Our Sites may also contain hyperlinks to websites operated by third parties. We are not responsible for the content of such websites, or the manner in which those websites handle any personal information you provide. In these cases, your personal information may be collected by that third party and not by us and will be subject to that third party's privacy policy, rather than this Privacy Policy. We have no control over, and are not responsible for, that third party's use or disclosure of your personal information.

Online Applications

From time to time, you may send an application to us via an online form. We may use that information to correspond with you directly and to determine the suitability of any products and services. If you start but do not submit an online application, we may contact you using any of the contact details you have supplied to offer help completing it.

Automated Decision-Making

We may in some cases use automated decision-making. We will only do so if it is authorised by law, if you have provided an explicit consent, or if it is necessary for the performance of a contract. For example, we may use an automated credit approval process. You may request that we use a manual decision-making process instead. You can also express an opinion on or contest any decision which was based solely on automated processing or profiling. If we are using automated decision-making, we will let you know about the logic used, our legal basis, and the significance and envisaged consequences.

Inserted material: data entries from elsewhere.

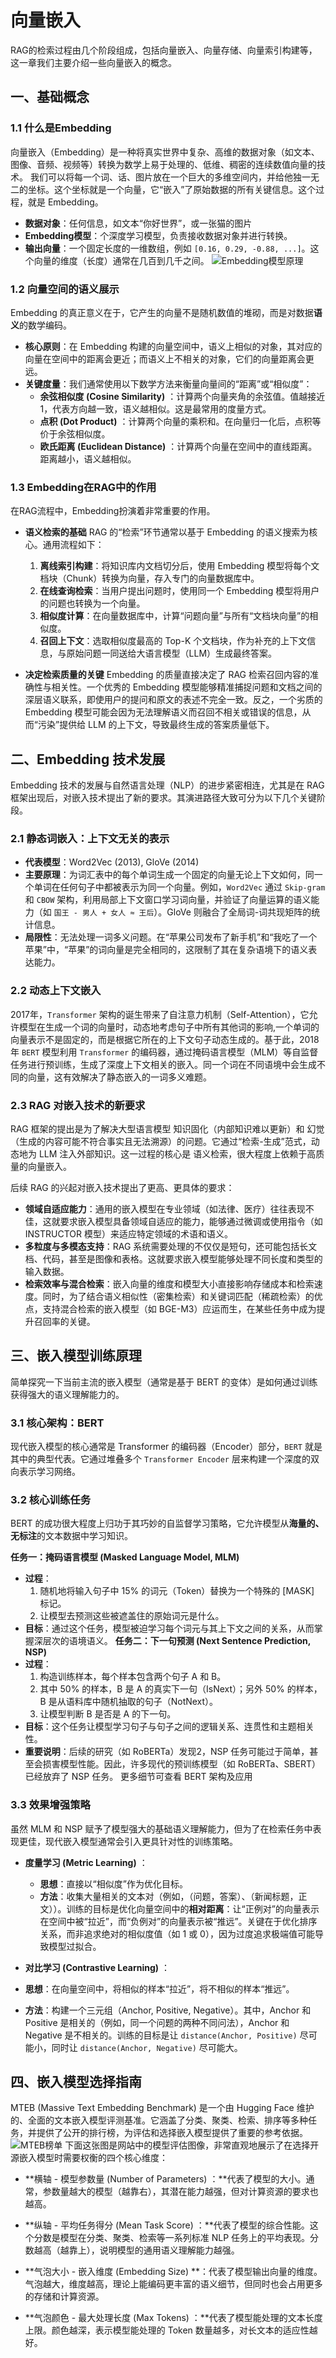 # 向量嵌入
RAG的检索过程由几个阶段组成，包括向量嵌入、向量存储、向量索引构建等，这一章我们主要介绍一些向量嵌入的概念。
## 一、基础概念
### 1.1 什么是Embedding
向量嵌入（Embedding）是一种将真实世界中复杂、高维的数据对象（如文本、图像、音频、视频等）转换为数学上易于处理的、低维、稠密的连续数值向量的技术。
我们可以将每一个词、话、图片放在一个巨大的多维空间内，并给他独一无二的坐标。这个坐标就是一个向量，它“嵌入”了原始数据的所有关键信息。这个过程，就是 Embedding。
- **数据对象**：任何信息，如文本“你好世界”，或一张猫的图片
- **Embedding模型**：个深度学习模型，负责接收数据对象并进行转换。
- **输出向量**：一个固定长度的一维数组，例如 `[0.16, 0.29, -0.88, ...]`。这个向量的维度（长度）通常在几百到几千之间。
![Embedding模型原理](../images/3_1_1.webp)
### 1.2 向量空间的语义展示
Embedding 的真正意义在于，它产生的向量不是随机数值的堆砌，而是对数据**语义**的数学编码。

- **核心原则**：在 Embedding 构建的向量空间中，语义上相似的对象，其对应的向量在空间中的距离会更近；而语义上不相关的对象，它们的向量距离会更远。
- **关键度量**：我们通常使用以下数学方法来衡量向量间的“距离”或“相似度”：
    - **余弦相似度 (Cosine Similarity)** ：计算两个向量夹角的余弦值。值越接近 1，代表方向越一致，语义越相似。这是最常用的度量方式。
    - **点积 (Dot Product)** ：计算两个向量的乘积和。在向量归一化后，点积等价于余弦相似度。
    - **欧氏距离 (Euclidean Distance)** ：计算两个向量在空间中的直线距离。距离越小，语义越相似。

### 1.3 Embedding在RAG中的作用
在RAG流程中，Embedding扮演着非常重要的作用。
- **语义检索的基础**
RAG 的“检索”环节通常以基于 Embedding 的语义搜索为核心。通用流程如下：

  1. **离线索引构建**：将知识库内文档切分后，使用 Embedding 模型将每个文档块（Chunk）转换为向量，存入专门的向量数据库中。
  2. **在线查询检索**：当用户提出问题时，使用同一个 Embedding 模型将用户的问题也转换为一个向量。
  3. **相似度计算**：在向量数据库中，计算“问题向量”与所有“文档块向量”的相似度。
  4. **召回上下文**：选取相似度最高的 Top-K 个文档块，作为补充的上下文信息，与原始问题一同送给大语言模型（LLM）生成最终答案。
- **决定检索质量的关键**
Embedding 的质量直接决定了 RAG 检索召回内容的准确性与相关性。一个优秀的 Embedding 模型能够精准捕捉问题和文档之间的深层语义联系，即使用户的提问和原文的表述不完全一致。反之，一个劣质的 Embedding 模型可能会因为无法理解语义而召回不相关或错误的信息，从而“污染”提供给 LLM 的上下文，导致最终生成的答案质量低下。

## 二、Embedding 技术发展
Embedding 技术的发展与自然语言处理（NLP）的进步紧密相连，尤其是在 RAG 框架出现后，对嵌入技术提出了新的要求。其演进路径大致可分为以下几个关键阶段。
### 2.1 静态词嵌入：上下文无关的表示
- **代表模型**：Word2Vec (2013), GloVe (2014)
- **主要原理**：为词汇表中的每个单词生成一个固定的向量无论上下文如何，同一个单词在任何句子中都被表示为同一个向量。例如，`Word2Vec` 通过 `Skip-gram` 和 `CBOW` 架构，利用局部上下文窗口学习词向量，并验证了向量运算的语义能力（如 `国王 - 男人 + 女人 ≈ 王后`）。GloVe 则融合了全局词-词共现矩阵的统计信息。
- **局限性**：无法处理一词多义问题。在“苹果公司发布了新手机”和“我吃了一个苹果”中，“苹果”的词向量是完全相同的，这限制了其在复杂语境下的语义表达能力。
### 2.2 动态上下文嵌入
2017年，`Transformer` 架构的诞生带来了自注意力机制（Self-Attention），它允许模型在生成一个词的向量时，动态地考虑句子中所有其他词的影响,​​一个单词的向量表示不是固定的，而是根据它所在的上下文句子动态生成的​​。基于此，2018年 `BERT` 模型利用 `Transformer` 的编码器，通过掩码语言模型（MLM）等自监督任务进行预训练，生成了深度上下文相关的嵌入。同一个词在不同语境中会生成不同的向量，这有效解决了静态嵌入的一词多义难题。
### 2.3 RAG 对嵌入技术的新要求
RAG 框架的提出是为了解决大型语言模型 知识固化（内部知识难以更新）和 幻觉（生成的内容可能不符合事实且无法溯源）的问题。它通过“检索-生成”范式，动态地为 LLM 注入外部知识。这一过程的核心是 语义检索，很大程度上依赖于高质量的向量嵌入。

后续 RAG 的兴起对嵌入技术提出了更高、更具体的要求：

- **领域自适应能力**：通用的嵌入模型在专业领域（如法律、医疗）往往表现不佳，这就要求嵌入模型具备领域自适应的能力，能够通过微调或使用指令（如 INSTRUCTOR 模型）来适应特定领域的术语和语义。
- **多粒度与多模态支持**：RAG 系统需要处理的不仅仅是短句，还可能包括长文档、代码，甚至是图像和表格。这就要求嵌入模型能够处理不同长度和类型的输入数据。
- **检索效率与混合检索**：嵌入向量的维度和模型大小直接影响存储成本和检索速度。同时，为了结合语义相似性（密集检索）和关键词匹配（稀疏检索）的优点，支持混合检索的嵌入模型（如 BGE-M3）应运而生，在某些任务中成为提升召回率的关键。

## 三、嵌入模型训练原理
简单探究一下当前主流的嵌入模型（通常是基于 BERT 的变体）是如何通过训练获得强大的语义理解能力的。

### 3.1 核心架构：BERT
现代嵌入模型的核心通常是 Transformer 的编码器（Encoder）部分，`BERT` 就是其中的典型代表。它通过堆叠多个 `Transformer Encoder` 层来构建一个深度的双向表示学习网络。

### 3.2 核心训练任务
BERT 的成功很大程度上归功于其巧妙的自监督学习策略，它允许模型从**海量的、无标注**的文本数据中学习知识。

**任务一：掩码语言模型 (Masked Language Model, MLM)**
- **过程**：
    1. 随机地将输入句子中 15% 的词元（Token）替换为一个特殊的 [MASK] 标记。
    2. 让模型去预测这些被遮盖住的原始词元是什么。
- **目标**：通过这个任务，模型被迫学习每个词元与其上下文之间的关系，从而掌握深层次的语境语义。
**任务二：下一句预测 (Next Sentence Prediction, NSP)**
- **过程**：
    1. 构造训练样本，每个样本包含两个句子 A 和 B。
    2. 其中 50% 的样本，B 是 A 的真实下一句（IsNext）；另外 50% 的样本，B 是从语料库中随机抽取的句子（NotNext）。
    3. 让模型判断 B 是否是 A 的下一句。
- **目标**：这个任务让模型学习句子与句子之间的逻辑关系、连贯性和主题相关性。
- **重要说明**：后续的研究（如 RoBERTa）发现2，NSP 任务可能过于简单，甚至会损害模型性能。因此，许多现代的预训练模型（如 RoBERTa、SBERT）已经放弃了 NSP 任务。
更多细节可查看 BERT 架构及应用

### 3.3 效果增强策略
虽然 MLM 和 NSP 赋予了模型强大的基础语义理解能力，但为了在检索任务中表现更佳，现代嵌入模型通常会引入更具针对性的训练策略。

- **度量学习 (Metric Learning)** ：

    - **思想**：直接以“相似度”作为优化目标。
    - **方法**：收集大量相关的文本对（例如，（问题，答案）、（新闻标题，正文））。训练的目标是优化向量空间中的**相对距离**：让“正例对”的向量表示在空间中被“拉近”，而“负例对”的向量表示被“推远”。关键在于优化排序关系，而非追求绝对的相似度值（如 1 或 0），因为过度追求极端值可能导致模型过拟合。

- **对比学习 (Contrastive Learning)** ：

- **思想**：在向量空间中，将相似的样本“拉近”，将不相似的样本“推远”。
- **方法**：构建一个三元组（Anchor, Positive, Negative）。其中，Anchor 和 Positive 是相关的（例如，同一个问题的两种不同问法），Anchor 和 Negative 是不相关的。训练的目标是让 `distance(Anchor, Positive)` 尽可能小，同时让 `distance(Anchor, Negative)` 尽可能大。

## 四、嵌入模型选择指南
MTEB (Massive Text Embedding Benchmark) 是一个由 Hugging Face 维护的、全面的文本嵌入模型评测基准。它涵盖了分类、聚类、检索、排序等多种任务，并提供了公开的排行榜，为评估和选择嵌入模型提供了重要的参考依据。
![MTEB榜单](../images/3_1_2.webp)
下面这张图是网站中的模型评估图像，非常直观地展示了在选择开源嵌入模型时需要权衡的四个核心维度：

- **横轴 - 模型参数量 (Number of Parameters) ：**代表了模型的大小。通常，参数量越大的模型（越靠右），其潜在能力越强，但对计算资源的要求也越高。

- **纵轴 - 平均任务得分 (Mean Task Score) ：**代表了模型的综合性能。这个分数是模型在分类、聚类、检索等一系列标准 NLP 任务上的平均表现。分数越高（越靠上），说明模型的通用语义理解能力越强。

- **气泡大小 - 嵌入维度 (Embedding Size) **：代表了模型输出向量的维度。气泡越大，维度越高，理论上能编码更丰富的语义细节，但同时也会占用更多的存储和计算资源。

- **气泡颜色 - 最大处理长度 (Max Tokens) ：**代表了模型能处理的文本长度上限。颜色越深，表示模型能处理的 Token 数量越多，对长文本的适应性越好。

Variations to this Privacy Policy

We reserve the right to modify this Privacy Policy at any time by publishing an updated version of this Privacy Policy on our Sites and taking any further action as required by law, after which, your continued use of the Sites or your provision of any further personal information will indicate your acknowledgement to the modified terms of this Privacy Policy. This Privacy Policy was last updated on 5 September 2023.